Una sombra imposible de atrapar. Un cliente en quien no se puede confiar. Y una cazadora que nunca se echa atrás. . . cueste lo que cueste.
Artemis Blackwell no cree a ciegas en nadie: ni en clientes, ni en contratos, y mucho menos en voces anónimas que prometen cincuenta mil dólares por un trabajo que suena demasiado limpio. Pero cuando el objetivo es un cambiaformas capaz de manipular las sombras y la recompensa resulta difícil de ignorar, Artemis se equipa, carga las armas y se adentra de cabeza en la naturaleza salvaje. Al fin y al cabo, eso hacen los cazadores.
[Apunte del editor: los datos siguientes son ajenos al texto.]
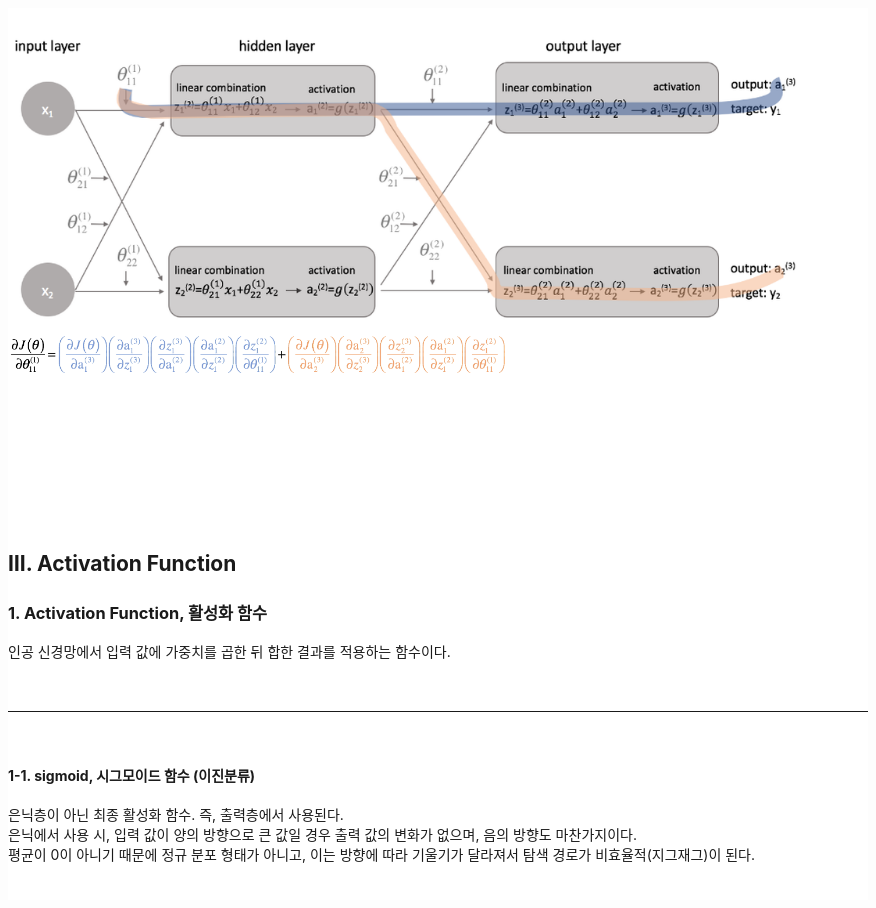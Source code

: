 <br> 

<img src="./b_perceptron/images/backpropagation02.png" width="800px"> 

<br>

<img src="./b_perceptron/images/backpropagation03.png" width="500px">  

<br></br>
<br></br>
<br></br>

## Ⅲ. Activation Function
### 1. Activation Function, 활성화 함수
인공 신경망에서 입력 값에 가중치를 곱한 뒤 합한 결과를 적용하는 함수이다.

<br>

---

<br>

#### 1-1. sigmoid, 시그모이드 함수 (이진분류)
은닉층이 아닌 최종 활성화 함수. 즉, 출력층에서 사용된다.  
은닉에서 사용 시, 입력 값이 양의 방향으로 큰 값일 경우 출력 값의 변화가 없으며, 음의 방향도 마찬가지이다.  
평균이 0이 아니기 때문에 정규 분포 형태가 아니고, 이는 방향에 따라 기울기가 달라져서 탐색 경로가 비효율적(지그재그)이 된다.

<br>
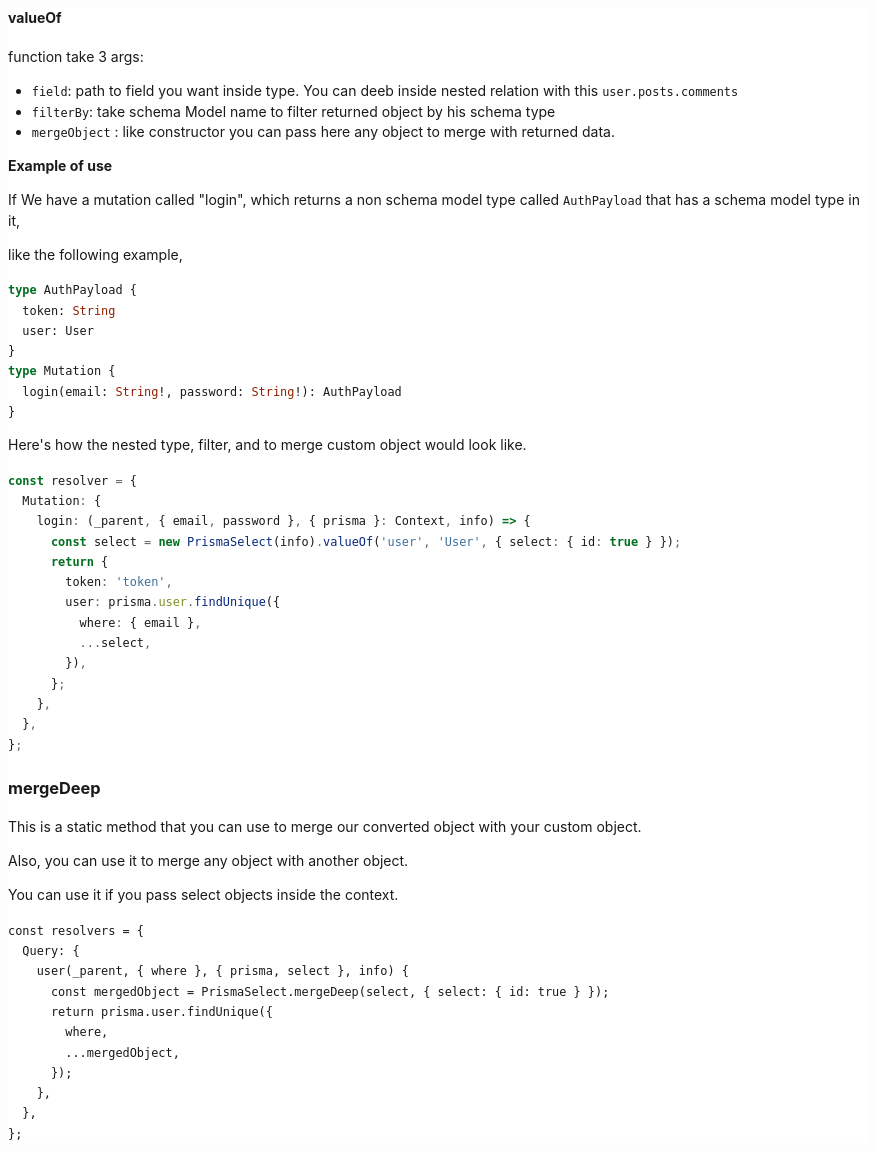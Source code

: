#### valueOf

function take 3 args:

- `field`: path to field you want inside type. You can deeb inside nested relation with this `user.posts.comments`
- `filterBy`: take schema Model name to filter returned object by his schema type
- `mergeObject` : like constructor you can pass here any object to merge with returned data.

**Example of use**

If We have a mutation called "login", which returns a non schema model type called `AuthPayload` that has a schema model type in it,

like the following example,

```graphql
type AuthPayload {
  token: String
  user: User
}
type Mutation {
  login(email: String!, password: String!): AuthPayload
}
```

Here's how the nested type, filter, and to merge custom object would look like.

```ts
const resolver = {
  Mutation: {
    login: (_parent, { email, password }, { prisma }: Context, info) => {
      const select = new PrismaSelect(info).valueOf('user', 'User', { select: { id: true } });
      return {
        token: 'token',
        user: prisma.user.findUnique({
          where: { email },
          ...select,
        }),
      };
    },
  },
};
```

### mergeDeep

This is a static method that you can use to merge our converted object with your custom object.

Also, you can use it to merge any object with another object.

You can use it if you pass select objects inside the context.

```js{4}
const resolvers = {
  Query: {
    user(_parent, { where }, { prisma, select }, info) {
      const mergedObject = PrismaSelect.mergeDeep(select, { select: { id: true } });
      return prisma.user.findUnique({
        where,
        ...mergedObject,
      });
    },
  },
};
```
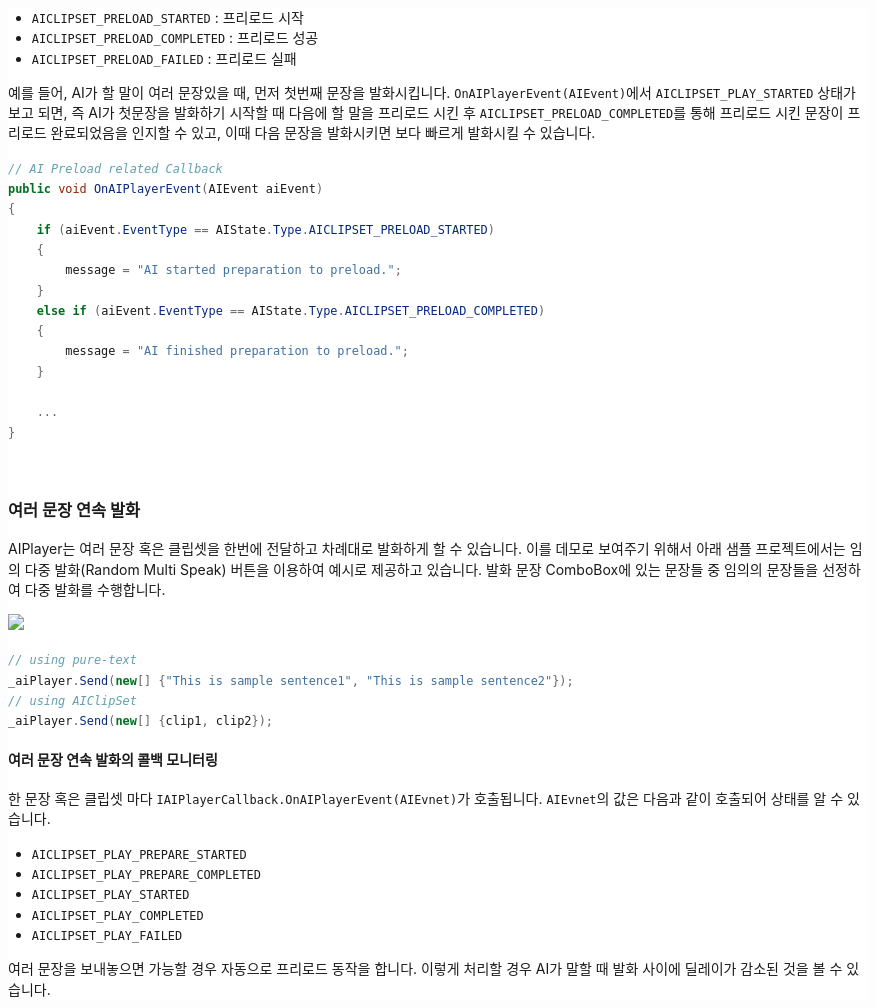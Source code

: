 - `AICLIPSET_PRELOAD_STARTED` : 프리로드 시작
- `AICLIPSET_PRELOAD_COMPLETED` : 프리로드 성공
- `AICLIPSET_PRELOAD_FAILED` : 프리로드 실패

예를 들어, AI가 할 말이 여러 문장있을 때, 먼저 첫번째 문장을 발화시킵니다. `OnAIPlayerEvent(AIEvent)`에서 `AICLIPSET_PLAY_STARTED` 상태가 보고 되면, 즉 AI가 첫문장을 발화하기 시작할 때 다음에 할 말을 프리로드 시킨 후 `AICLIPSET_PRELOAD_COMPLETED`를 통해 프리로드 시킨 문장이 프리로드 완료되었음을 인지할 수 있고, 이때 다음 문장을 발화시키면 보다 빠르게 발화시킬 수 있습니다.

```csharp
// AI Preload related Callback
public void OnAIPlayerEvent(AIEvent aiEvent)
{
    if (aiEvent.EventType == AIState.Type.AICLIPSET_PRELOAD_STARTED)
    {
        message = "AI started preparation to preload.";
    }
    else if (aiEvent.EventType == AIState.Type.AICLIPSET_PRELOAD_COMPLETED)
    {
        message = "AI finished preparation to preload.";
    }

    ...
}
```

<br/>

### 여러 문장 연속 발화

AIPlayer는 여러 문장 혹은 클립셋을 한번에 전달하고 차례대로 발화하게 할 수 있습니다. 이를 데모로 보여주기 위해서 아래 샘플 프로젝트에서는 임의 다중 발화(Random Multi Speak) 버튼을 이용하여 예시로 제공하고 있습니다. 발화 문장 ComboBox에 있는 문장들 중 임의의 문장들을 선정하여 다중 발화를 수행합니다.

<img src="/img/aihuman/windows/multispeak_1.5.x.png" />

```csharp
// using pure-text
_aiPlayer.Send(new[] {"This is sample sentence1", "This is sample sentence2"});
// using AIClipSet
_aiPlayer.Send(new[] {clip1, clip2});
```

#### 여러 문장 연속 발화의 콜백 모니터링

한 문장 혹은 클립셋 마다 `IAIPlayerCallback.OnAIPlayerEvent(AIEvnet)`가 호출됩니다. `AIEvnet`의 값은 다음과 같이 호출되어 상태를 알 수 있습니다.

- `AICLIPSET_PLAY_PREPARE_STARTED`
- `AICLIPSET_PLAY_PREPARE_COMPLETED`
- `AICLIPSET_PLAY_STARTED`
- `AICLIPSET_PLAY_COMPLETED`
- `AICLIPSET_PLAY_FAILED`

여러 문장을 보내놓으면 가능할 경우 자동으로 프리로드 동작을 합니다. 이렇게 처리할 경우 AI가 말할 때 발화 사이에 딜레이가 감소된 것을 볼 수 있습니다.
Lo que encuentra no es una simple misión de captura. Una mansión en ruinas impregnada de energía oscura, criaturas que se deshacen en humo, un diario oculto con detalles sobre experimentos depravados con seres sobrenaturales, y un cazador rival -el irritantemente competente Declan Reed- que ya ronda a la misma presa. Alguien ha tendido esta trampa a conciencia. Alguien quería que Artemis avanzara a ciegas por la oscuridad. Y cuanto más se interna en el bosque, más sospecha que su misterioso cliente, el señor Smith, no solo le está ocultando información: la está usando como arma contra ella.
Con alianzas incómodas nacidas de la necesidad, un rastro que se enfría una y otra vez, y algo antiguo y peligroso observando desde las sombras, la verdadera pregunta no es si Artemis logrará atrapar a su objetivo. . . sino si sobrevivirá el tiempo suficiente para descubrir para quién está cazando en realidad.